5 Arrested in Tahoe Contractor Sting

Five people were arrested following an undercover sting targeting unlicensed contractors in the aftermath of the Angora fire at South Lake Tahoe, officials said.

Licensing board investigators conducted the operation Thursday in cooperation with the California Department of Insurance, and the El Dorado County district attorney's office and sheriff's department.

Two Nevada men and three Californians were arrested on charges
of contracting without a license.

"We want homeowners in the fire area to know that unlicensed and unscrupulous operators may try to make them a victim a second time," said Steve Sands, registrar of the California State License Board.

"We also want the unlicensed operators to know that we will be aggressive in keeping you out of the disaster area."

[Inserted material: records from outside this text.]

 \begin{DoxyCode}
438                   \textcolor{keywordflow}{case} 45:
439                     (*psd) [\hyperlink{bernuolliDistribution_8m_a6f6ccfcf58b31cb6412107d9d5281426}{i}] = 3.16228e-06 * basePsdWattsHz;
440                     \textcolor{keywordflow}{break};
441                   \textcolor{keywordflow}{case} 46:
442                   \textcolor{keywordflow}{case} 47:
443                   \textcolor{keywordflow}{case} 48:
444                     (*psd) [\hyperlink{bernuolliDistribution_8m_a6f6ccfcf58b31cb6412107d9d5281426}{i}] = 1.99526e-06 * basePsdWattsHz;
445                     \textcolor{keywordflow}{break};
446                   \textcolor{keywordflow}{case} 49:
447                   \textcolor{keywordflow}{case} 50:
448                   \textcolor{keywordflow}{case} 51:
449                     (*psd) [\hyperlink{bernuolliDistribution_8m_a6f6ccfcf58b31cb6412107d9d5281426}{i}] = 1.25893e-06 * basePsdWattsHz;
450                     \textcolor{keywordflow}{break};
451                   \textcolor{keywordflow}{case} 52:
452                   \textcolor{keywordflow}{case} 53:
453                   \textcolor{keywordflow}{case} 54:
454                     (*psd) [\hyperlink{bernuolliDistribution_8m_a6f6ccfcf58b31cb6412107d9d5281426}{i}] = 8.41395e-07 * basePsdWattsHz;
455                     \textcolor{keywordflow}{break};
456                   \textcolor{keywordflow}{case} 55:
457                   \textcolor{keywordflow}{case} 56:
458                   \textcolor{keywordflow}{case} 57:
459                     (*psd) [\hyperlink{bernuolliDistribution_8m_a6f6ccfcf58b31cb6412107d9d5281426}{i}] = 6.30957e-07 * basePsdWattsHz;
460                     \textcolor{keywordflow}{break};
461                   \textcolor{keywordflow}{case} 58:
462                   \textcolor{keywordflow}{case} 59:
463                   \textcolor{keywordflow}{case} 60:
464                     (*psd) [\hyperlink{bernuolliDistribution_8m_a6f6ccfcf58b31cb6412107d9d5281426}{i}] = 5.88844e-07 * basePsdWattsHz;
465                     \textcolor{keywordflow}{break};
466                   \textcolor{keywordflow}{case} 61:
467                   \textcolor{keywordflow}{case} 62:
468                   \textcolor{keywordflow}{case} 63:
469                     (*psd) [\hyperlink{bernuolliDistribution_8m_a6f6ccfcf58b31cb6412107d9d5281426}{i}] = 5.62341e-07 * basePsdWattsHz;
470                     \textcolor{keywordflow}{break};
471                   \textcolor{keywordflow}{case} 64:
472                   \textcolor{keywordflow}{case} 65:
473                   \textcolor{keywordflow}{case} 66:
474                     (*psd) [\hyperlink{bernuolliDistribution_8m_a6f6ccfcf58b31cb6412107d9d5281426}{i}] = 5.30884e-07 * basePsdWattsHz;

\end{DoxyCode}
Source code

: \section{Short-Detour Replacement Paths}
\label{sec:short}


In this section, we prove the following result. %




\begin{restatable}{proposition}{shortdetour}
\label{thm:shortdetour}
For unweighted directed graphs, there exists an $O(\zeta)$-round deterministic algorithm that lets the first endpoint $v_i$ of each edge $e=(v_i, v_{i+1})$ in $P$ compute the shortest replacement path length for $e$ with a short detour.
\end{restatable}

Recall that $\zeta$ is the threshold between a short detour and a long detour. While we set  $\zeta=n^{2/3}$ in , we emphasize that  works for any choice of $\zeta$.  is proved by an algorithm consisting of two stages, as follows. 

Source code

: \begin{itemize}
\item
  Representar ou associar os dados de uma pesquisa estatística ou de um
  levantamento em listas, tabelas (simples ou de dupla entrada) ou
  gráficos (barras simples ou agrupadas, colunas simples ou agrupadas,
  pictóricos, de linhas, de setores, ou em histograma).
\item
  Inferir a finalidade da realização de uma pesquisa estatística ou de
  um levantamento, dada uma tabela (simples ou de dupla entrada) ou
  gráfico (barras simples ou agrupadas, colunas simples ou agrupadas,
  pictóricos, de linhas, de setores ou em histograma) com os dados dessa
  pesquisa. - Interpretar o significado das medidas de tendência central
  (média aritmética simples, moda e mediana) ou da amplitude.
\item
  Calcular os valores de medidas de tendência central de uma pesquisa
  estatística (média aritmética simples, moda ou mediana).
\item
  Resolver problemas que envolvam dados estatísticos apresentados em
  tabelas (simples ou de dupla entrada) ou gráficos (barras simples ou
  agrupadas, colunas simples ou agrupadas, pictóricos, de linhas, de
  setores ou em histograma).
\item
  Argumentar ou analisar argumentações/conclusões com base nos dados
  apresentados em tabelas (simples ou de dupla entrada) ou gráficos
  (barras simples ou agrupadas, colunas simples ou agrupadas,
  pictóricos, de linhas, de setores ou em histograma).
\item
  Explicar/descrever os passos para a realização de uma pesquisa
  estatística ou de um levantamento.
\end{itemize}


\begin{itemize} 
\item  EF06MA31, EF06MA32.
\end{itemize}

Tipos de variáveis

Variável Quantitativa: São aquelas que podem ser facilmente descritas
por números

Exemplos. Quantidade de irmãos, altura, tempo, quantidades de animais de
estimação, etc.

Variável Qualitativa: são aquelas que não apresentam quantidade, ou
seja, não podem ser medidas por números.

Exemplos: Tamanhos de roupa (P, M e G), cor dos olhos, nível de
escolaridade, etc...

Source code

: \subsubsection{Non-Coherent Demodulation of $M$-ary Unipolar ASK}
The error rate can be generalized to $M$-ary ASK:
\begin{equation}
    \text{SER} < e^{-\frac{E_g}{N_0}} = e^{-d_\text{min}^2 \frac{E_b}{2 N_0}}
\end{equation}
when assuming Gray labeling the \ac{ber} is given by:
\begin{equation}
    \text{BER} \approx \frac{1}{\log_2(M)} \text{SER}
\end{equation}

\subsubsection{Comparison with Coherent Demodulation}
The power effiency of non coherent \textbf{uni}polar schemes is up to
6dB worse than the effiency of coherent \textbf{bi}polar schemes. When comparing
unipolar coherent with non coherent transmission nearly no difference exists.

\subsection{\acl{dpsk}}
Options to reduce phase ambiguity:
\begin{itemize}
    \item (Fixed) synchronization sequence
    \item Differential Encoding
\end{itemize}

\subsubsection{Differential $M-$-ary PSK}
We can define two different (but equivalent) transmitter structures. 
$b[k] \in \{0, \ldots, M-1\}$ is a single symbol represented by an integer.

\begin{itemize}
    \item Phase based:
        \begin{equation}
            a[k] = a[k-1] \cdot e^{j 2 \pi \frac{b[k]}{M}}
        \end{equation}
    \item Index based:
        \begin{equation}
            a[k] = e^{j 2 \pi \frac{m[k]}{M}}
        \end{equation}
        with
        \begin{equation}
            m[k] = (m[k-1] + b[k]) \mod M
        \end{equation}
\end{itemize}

Investigators posed as people whose homes were destroyed during
last week's fire, that destroyed 254 homes and 75 other structures.
They invited suspected unlicensed contractors to bid on debris removal and various reconstruction projects.

Those arrested were identified as William Tanner, 33, and Troy Meadows, 37, of Gardnerville, Nev.; Chase Rossier, 27, and Steve Killion, 47, of Yuba City, Calif.; and Kurt Kimm, 40, of Placerville, Calif.

Contracting for work of $500 or more in a state or federally declared disaster area without a valid California contractor's license is a felony. Punishment may include a fine of up to $10,000 and up to 16 months in state prison.

The board also issued administrative citations to a licensed contractor who was using an unregistered salesperson to solicit work and a tree trimmer registered with the California Department of Forestry to work on state land but not on private property. Each citation includes a $750 penalty.

Sands said unlicensed operators are part of a multimillion-dollar underground economy that takes jobs from legitimate contractors and tax dollars from schools, roads and law enforcement. Illegal operators rarely have workers compensation or liability insurance. Homeowners have little recourse if something goes wrong with an unlicensed operator, he said.

The board has had investigators in the fire area since June 26, meeting victims and conducting patrols. The board also is placing dozens of signs in the fire area, warning consumers about unlicensed and unscrupulous contractors who might prey on them, and warning operators that they will face felony charges if caught.